Friday, May 28, 2010

The GreenTracks Naturalist

Faces of Nature

Andean Condor (Vultur gryphus). This spectacular bird of the Andes, with a wingspan of 10 feet, is on the decline. It has been used traditionally in a brutal ceremony that involves tying an adult condor to a horse’s back and eventually beating the bird to death. Fortunately, there are now captive breeding and re-introduction programs for this great bird.

Blue-and-yellow Macaw (Ara ararauna). This unmistakable bird can still be seen in small flocks along the Amazon and its tributaries. The flight call is a rasping screech that brings visions of Long John silver to mind.

Brown-chinned three-toed Sloth (Bradypus marmoratus). Surely this sleepy denizen of the trees was the inspiration for ET!
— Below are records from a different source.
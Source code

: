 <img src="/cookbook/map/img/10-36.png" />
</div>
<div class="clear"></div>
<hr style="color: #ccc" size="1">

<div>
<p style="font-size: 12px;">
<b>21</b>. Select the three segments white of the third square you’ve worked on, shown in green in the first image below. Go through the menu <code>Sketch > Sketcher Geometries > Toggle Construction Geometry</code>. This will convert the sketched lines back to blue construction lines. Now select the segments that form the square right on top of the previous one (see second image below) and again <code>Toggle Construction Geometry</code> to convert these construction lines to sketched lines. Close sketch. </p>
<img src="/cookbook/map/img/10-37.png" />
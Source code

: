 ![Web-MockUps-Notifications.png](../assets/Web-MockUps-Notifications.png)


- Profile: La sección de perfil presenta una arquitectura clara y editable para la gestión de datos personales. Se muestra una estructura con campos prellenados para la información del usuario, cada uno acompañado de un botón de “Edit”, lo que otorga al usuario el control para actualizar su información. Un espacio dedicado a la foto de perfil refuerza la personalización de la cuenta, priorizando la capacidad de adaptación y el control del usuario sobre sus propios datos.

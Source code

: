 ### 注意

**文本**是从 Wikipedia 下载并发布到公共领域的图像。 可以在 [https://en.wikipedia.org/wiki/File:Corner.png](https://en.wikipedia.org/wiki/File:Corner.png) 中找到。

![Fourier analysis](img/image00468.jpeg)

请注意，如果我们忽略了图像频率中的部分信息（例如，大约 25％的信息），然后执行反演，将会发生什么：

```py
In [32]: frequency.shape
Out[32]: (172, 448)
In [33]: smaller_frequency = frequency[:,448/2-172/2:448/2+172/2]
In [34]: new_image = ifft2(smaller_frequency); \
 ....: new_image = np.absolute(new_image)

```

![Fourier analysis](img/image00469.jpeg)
Yellow-handed Titi Monkey (Callicebus torquatus). Titis are among the most secretive and beautiful of all primates. They are difficult to observe because they tend to stay in dense undergrowth of rainforests.

White-fronted Capuchin Monkey (Cebus albifrons). One of the most intelligent of primates, the capuchin often makes use of leaves and branches while foraging. It cracks palm nuts by banging them against trees.
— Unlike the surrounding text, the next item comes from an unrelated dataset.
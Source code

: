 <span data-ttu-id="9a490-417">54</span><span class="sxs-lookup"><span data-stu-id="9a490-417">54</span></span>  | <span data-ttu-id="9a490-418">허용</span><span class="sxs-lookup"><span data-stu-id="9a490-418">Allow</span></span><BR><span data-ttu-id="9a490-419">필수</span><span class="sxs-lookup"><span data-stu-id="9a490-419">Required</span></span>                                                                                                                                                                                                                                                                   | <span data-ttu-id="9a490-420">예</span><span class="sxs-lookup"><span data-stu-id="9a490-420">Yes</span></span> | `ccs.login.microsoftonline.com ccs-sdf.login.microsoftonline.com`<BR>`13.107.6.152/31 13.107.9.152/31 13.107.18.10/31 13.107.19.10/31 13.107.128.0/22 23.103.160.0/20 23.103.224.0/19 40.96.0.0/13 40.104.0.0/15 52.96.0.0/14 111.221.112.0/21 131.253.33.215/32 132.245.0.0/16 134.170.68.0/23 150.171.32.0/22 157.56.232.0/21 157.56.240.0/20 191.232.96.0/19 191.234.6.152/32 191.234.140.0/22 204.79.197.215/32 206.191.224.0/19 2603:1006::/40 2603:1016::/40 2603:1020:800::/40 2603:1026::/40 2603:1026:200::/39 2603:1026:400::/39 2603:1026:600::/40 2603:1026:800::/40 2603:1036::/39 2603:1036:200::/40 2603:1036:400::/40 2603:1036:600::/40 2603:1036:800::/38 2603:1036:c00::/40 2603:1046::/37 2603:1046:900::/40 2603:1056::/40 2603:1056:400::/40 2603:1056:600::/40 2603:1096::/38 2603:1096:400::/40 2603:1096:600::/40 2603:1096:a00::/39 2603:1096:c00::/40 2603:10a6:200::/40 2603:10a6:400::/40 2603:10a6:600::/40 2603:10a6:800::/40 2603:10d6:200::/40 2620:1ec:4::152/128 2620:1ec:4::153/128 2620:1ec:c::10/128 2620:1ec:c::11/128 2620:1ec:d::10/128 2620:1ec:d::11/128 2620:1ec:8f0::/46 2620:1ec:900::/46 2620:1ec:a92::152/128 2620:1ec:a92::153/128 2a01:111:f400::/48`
Brown Capuchin Monkey (Cebus apella). Like other capuchin species, this inventive monkey uses all manner of clever tricks when foraging. In addition to fruits and leaves, Brown Capuchins will devour any small animal they can capture.

Giant Amazon Snail (Megalobulimus popelairanus). This massive creature is the heaviest terrestrial snail in the world, being exceeded in length only by a species found in Africa. Seeing one of these imposing creatures, spread out to dinner-plate size, as it cruises about on the rainforest floor is an unforgettable spectacle.
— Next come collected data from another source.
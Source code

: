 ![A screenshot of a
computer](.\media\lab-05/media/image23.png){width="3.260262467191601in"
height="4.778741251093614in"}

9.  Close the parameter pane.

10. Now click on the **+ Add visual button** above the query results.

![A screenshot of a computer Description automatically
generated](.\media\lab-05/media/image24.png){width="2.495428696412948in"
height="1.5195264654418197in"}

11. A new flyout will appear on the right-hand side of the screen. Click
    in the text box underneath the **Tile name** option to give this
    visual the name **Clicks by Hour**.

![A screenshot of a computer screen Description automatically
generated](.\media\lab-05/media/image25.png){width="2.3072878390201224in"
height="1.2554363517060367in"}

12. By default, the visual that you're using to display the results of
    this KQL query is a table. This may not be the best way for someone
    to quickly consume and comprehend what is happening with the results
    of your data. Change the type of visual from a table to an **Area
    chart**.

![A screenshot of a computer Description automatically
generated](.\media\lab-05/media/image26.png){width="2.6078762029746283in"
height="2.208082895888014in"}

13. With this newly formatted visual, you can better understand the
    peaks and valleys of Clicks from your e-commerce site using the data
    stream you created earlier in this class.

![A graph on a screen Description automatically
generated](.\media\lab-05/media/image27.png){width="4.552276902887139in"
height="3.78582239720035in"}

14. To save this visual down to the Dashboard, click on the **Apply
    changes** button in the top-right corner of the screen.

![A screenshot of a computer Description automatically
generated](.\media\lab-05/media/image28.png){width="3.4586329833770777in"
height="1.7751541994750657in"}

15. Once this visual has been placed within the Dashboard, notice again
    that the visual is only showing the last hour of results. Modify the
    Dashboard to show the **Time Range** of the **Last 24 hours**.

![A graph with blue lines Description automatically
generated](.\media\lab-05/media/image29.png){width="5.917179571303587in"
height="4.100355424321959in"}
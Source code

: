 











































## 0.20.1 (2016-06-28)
Gibba Turtle (Mesoclemmys gibba). Gibbas are secretive and nocturnal, never emerging from the water to bask. The barbells on the chin are highly enervated and may play a role in either prey or mate location.

Eyelash Palm Pitviper (Bothriechis schlegelii). Eyelash Vipers, perfectly camouflaged for life in the trees, range from southern Mexico to northern Peru. This is a venomous snake but it seldom is the cause of bites in humans.